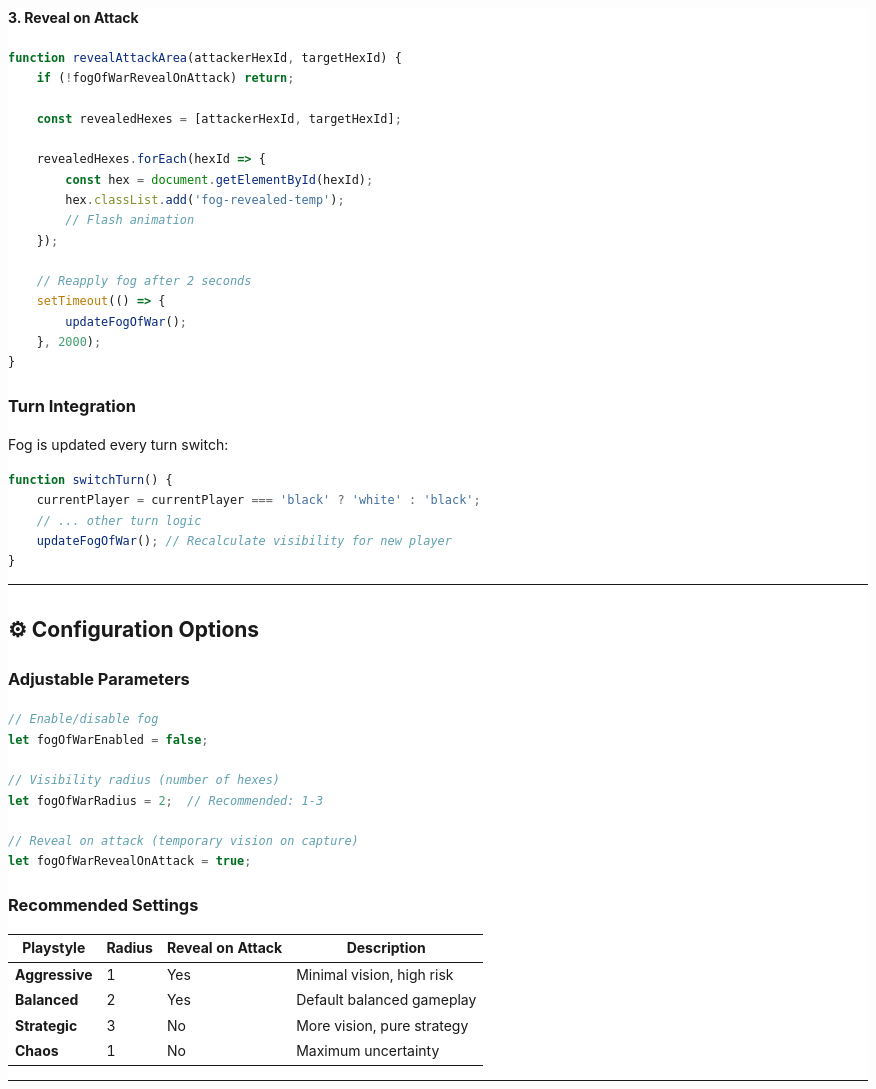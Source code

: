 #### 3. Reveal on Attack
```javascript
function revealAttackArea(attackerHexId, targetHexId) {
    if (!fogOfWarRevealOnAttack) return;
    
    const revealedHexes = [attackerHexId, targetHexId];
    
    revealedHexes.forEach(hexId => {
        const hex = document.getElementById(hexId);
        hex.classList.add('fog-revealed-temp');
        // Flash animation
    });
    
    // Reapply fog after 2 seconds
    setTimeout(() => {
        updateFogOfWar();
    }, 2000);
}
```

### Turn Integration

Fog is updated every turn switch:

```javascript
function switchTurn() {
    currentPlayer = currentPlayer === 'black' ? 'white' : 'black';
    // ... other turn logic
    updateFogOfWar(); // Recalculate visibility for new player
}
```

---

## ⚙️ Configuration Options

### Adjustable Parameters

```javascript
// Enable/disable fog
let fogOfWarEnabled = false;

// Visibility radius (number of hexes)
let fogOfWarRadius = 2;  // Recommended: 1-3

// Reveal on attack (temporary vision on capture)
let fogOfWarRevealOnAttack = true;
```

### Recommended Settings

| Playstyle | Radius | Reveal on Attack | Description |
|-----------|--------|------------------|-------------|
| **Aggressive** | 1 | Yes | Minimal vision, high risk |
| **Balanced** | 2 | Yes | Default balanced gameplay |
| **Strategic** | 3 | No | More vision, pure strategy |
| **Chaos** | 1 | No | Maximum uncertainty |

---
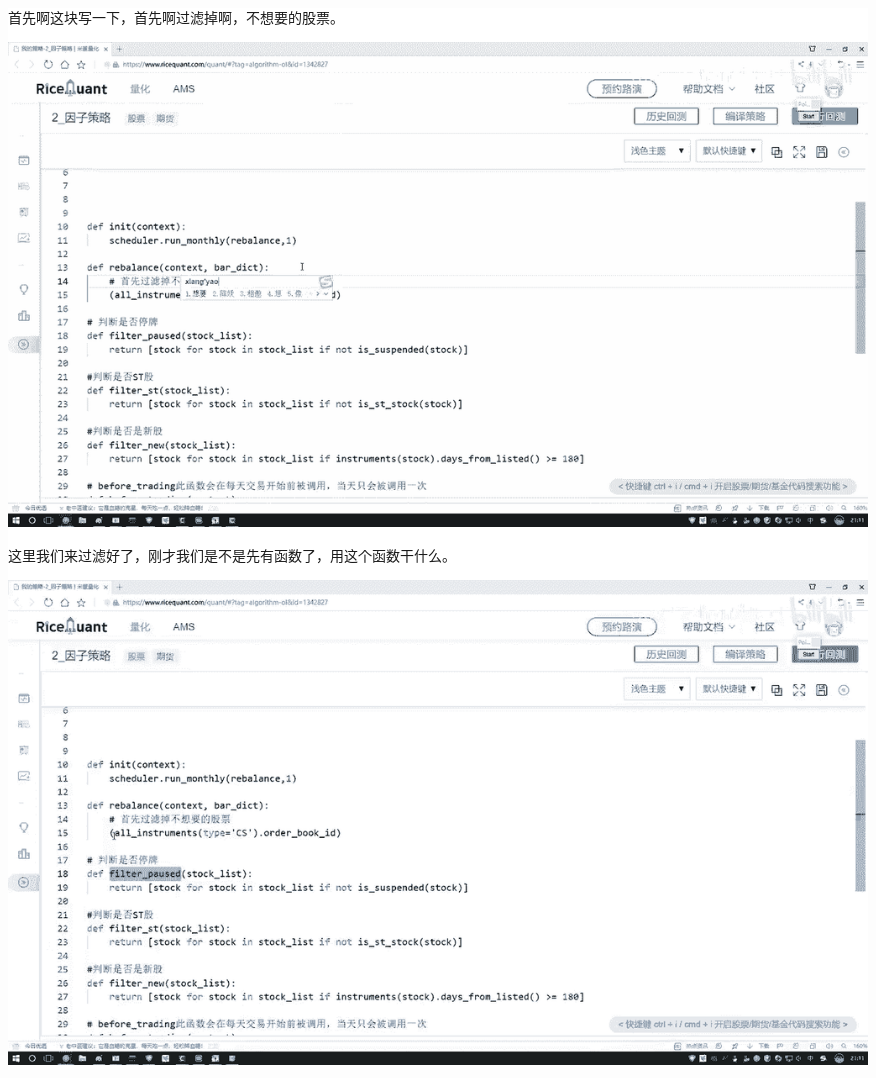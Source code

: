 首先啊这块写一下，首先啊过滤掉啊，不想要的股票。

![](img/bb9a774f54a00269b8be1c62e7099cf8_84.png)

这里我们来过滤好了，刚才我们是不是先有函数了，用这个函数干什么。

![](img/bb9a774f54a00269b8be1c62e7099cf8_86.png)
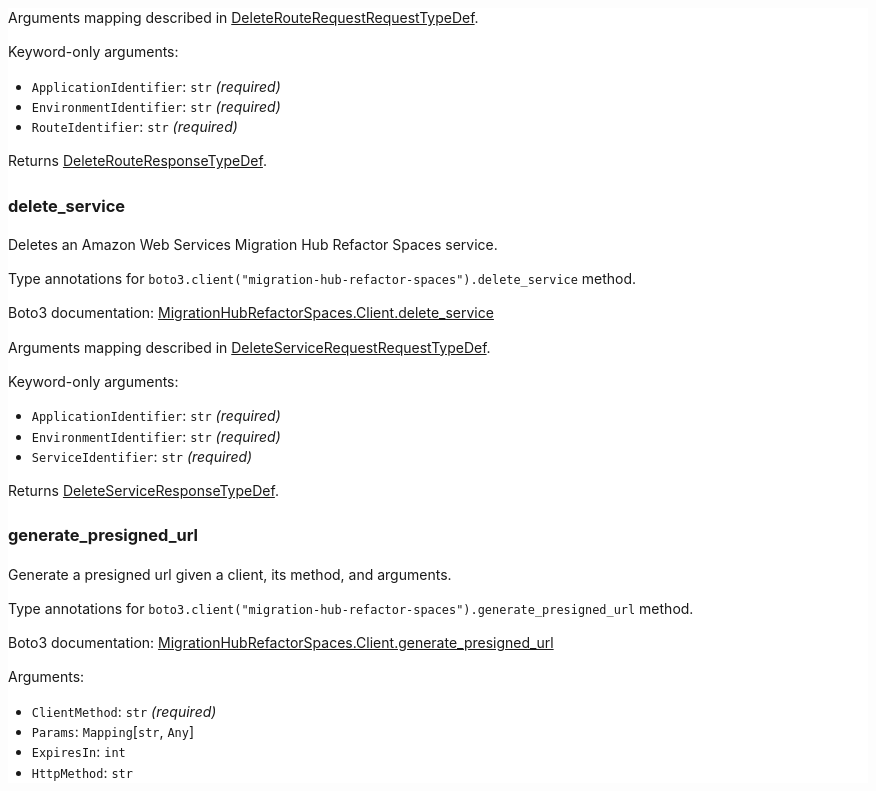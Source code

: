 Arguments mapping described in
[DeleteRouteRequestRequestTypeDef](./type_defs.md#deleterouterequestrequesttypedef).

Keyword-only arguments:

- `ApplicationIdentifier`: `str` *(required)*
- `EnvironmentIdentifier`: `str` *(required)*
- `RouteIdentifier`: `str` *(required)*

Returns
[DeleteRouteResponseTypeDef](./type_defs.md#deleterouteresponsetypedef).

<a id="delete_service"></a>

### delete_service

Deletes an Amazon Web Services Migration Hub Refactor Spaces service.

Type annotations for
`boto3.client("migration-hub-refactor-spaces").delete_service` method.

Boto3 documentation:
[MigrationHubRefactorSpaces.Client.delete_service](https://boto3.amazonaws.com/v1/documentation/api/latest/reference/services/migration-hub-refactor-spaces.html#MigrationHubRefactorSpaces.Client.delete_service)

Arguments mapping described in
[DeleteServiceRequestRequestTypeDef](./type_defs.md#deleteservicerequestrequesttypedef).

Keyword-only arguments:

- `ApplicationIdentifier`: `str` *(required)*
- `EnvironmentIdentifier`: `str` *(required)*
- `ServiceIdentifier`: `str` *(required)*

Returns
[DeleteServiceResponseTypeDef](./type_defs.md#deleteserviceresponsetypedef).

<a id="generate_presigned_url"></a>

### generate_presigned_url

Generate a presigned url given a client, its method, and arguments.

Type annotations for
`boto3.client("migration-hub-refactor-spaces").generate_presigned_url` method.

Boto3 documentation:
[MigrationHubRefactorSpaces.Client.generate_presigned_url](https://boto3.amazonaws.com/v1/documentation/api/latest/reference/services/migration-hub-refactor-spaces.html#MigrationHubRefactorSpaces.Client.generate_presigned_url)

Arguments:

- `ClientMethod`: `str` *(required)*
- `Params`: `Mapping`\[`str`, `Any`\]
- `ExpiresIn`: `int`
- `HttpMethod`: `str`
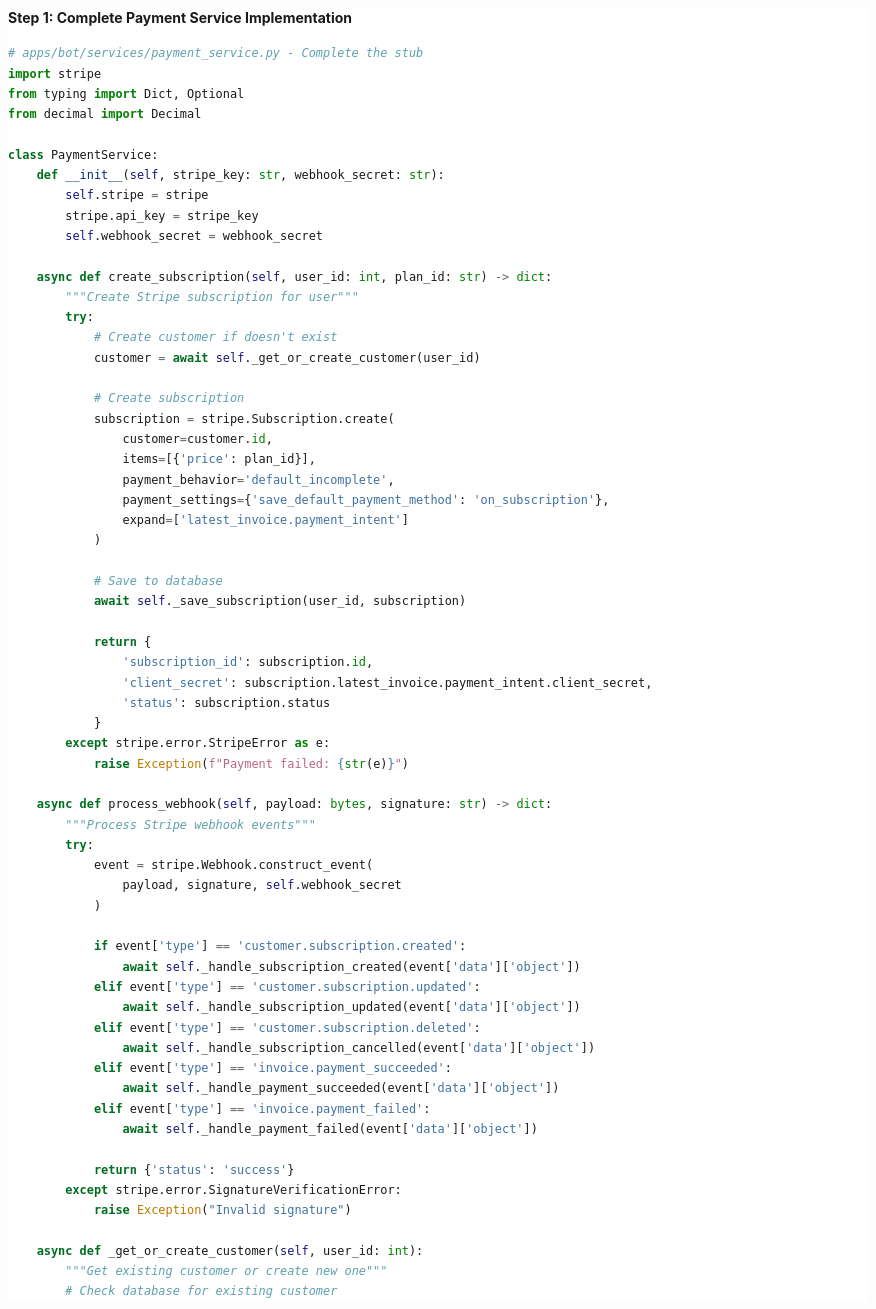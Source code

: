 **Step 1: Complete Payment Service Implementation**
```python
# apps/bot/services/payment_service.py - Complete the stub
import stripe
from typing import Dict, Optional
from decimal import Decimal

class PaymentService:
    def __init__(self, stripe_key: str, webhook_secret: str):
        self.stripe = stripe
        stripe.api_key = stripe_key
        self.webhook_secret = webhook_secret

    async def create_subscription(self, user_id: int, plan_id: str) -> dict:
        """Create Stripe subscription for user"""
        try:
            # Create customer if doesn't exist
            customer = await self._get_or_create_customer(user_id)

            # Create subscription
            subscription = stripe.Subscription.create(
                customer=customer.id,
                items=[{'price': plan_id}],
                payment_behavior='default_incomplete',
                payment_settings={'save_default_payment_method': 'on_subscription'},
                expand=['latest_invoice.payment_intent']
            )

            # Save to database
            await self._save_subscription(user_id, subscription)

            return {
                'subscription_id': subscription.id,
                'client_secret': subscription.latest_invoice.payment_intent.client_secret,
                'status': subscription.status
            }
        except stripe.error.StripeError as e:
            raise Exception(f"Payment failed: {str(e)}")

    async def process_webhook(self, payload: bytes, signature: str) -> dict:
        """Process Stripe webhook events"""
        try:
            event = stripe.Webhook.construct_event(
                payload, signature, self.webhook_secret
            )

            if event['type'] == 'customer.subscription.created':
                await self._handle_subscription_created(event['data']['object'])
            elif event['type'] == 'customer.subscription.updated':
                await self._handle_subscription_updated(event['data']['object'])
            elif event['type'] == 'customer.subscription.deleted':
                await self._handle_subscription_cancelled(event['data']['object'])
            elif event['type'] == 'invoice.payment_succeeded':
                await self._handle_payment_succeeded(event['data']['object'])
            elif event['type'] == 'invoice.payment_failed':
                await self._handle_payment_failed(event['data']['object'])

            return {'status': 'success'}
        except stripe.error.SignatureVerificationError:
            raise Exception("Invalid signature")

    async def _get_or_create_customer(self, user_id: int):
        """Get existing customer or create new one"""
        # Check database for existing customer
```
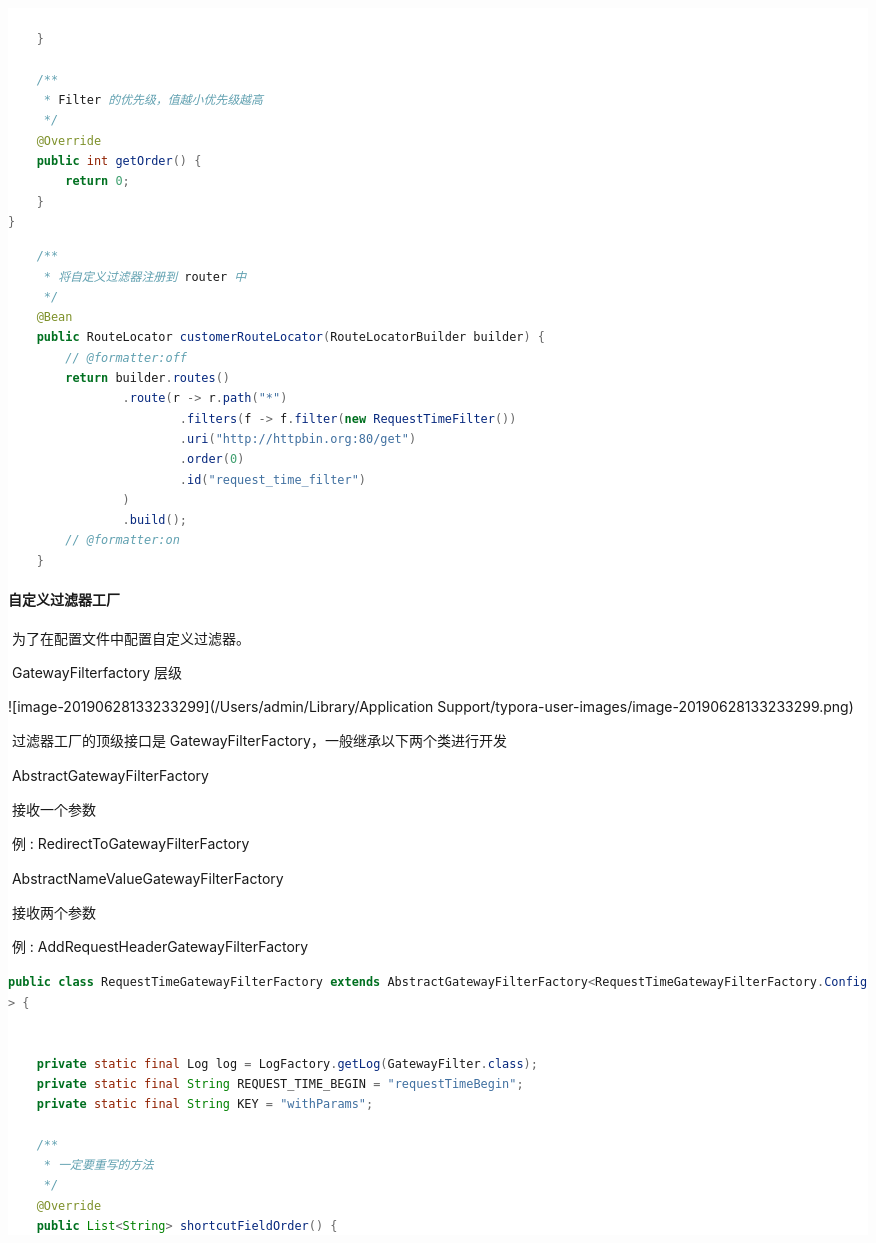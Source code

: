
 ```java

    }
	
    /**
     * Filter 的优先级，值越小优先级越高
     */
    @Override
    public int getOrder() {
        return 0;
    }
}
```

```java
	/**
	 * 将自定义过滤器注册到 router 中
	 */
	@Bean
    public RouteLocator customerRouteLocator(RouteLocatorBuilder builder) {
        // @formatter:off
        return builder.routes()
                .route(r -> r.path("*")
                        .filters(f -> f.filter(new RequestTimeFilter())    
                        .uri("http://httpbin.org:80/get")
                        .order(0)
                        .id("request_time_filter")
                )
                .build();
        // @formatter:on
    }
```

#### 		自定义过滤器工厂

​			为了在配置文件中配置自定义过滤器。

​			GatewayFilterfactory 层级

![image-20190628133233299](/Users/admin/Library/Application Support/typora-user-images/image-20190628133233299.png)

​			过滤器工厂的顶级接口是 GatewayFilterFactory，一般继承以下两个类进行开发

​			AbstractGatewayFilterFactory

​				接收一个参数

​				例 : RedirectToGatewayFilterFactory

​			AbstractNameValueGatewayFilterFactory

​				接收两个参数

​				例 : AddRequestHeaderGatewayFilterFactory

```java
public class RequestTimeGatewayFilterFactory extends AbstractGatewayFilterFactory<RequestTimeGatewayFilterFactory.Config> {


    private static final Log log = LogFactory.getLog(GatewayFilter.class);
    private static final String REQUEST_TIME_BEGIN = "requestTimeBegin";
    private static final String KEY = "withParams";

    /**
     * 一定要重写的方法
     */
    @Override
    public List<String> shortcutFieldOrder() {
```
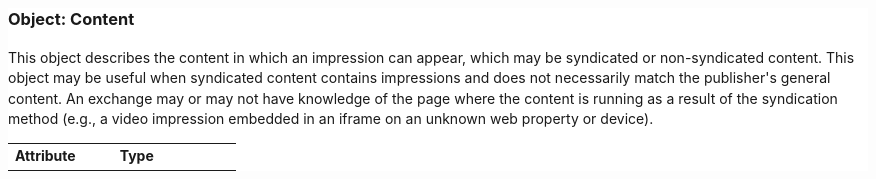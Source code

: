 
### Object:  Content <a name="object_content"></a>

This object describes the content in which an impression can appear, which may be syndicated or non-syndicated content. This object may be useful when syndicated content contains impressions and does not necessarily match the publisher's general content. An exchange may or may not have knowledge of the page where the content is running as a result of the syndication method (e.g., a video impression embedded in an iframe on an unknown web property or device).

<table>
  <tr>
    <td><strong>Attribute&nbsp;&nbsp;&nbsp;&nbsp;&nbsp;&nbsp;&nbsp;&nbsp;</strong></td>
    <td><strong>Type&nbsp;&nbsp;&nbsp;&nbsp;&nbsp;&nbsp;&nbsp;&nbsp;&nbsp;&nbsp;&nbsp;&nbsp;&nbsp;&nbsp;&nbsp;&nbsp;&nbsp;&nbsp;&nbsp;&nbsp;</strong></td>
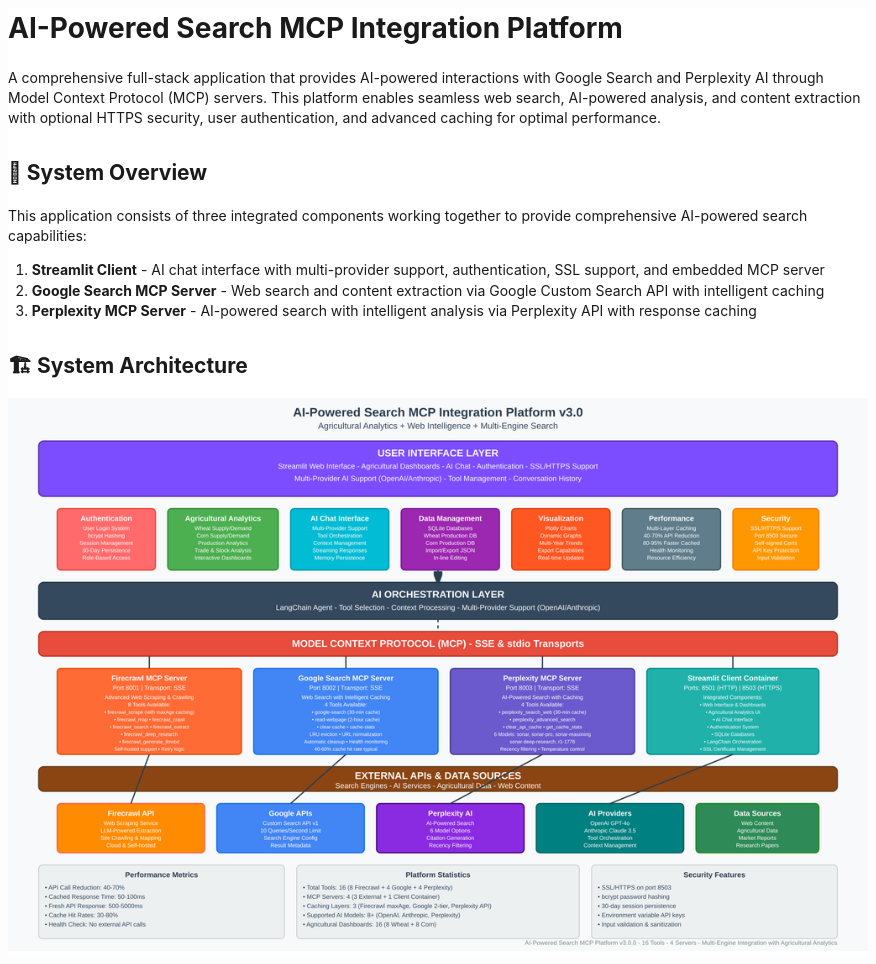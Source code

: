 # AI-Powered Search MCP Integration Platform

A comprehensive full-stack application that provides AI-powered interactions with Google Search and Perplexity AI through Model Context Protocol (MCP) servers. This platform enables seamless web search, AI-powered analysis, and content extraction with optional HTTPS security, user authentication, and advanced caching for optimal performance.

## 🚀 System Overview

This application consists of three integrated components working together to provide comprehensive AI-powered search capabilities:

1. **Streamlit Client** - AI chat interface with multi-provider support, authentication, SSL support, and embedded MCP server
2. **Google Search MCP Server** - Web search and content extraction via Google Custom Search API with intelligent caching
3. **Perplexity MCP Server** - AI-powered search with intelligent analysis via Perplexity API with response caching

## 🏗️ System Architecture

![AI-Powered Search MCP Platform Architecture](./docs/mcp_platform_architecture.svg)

Work request: Line by line, check the listing above for the string "Google" and say how many lines have it, giving the number alone.

Output for this task: 2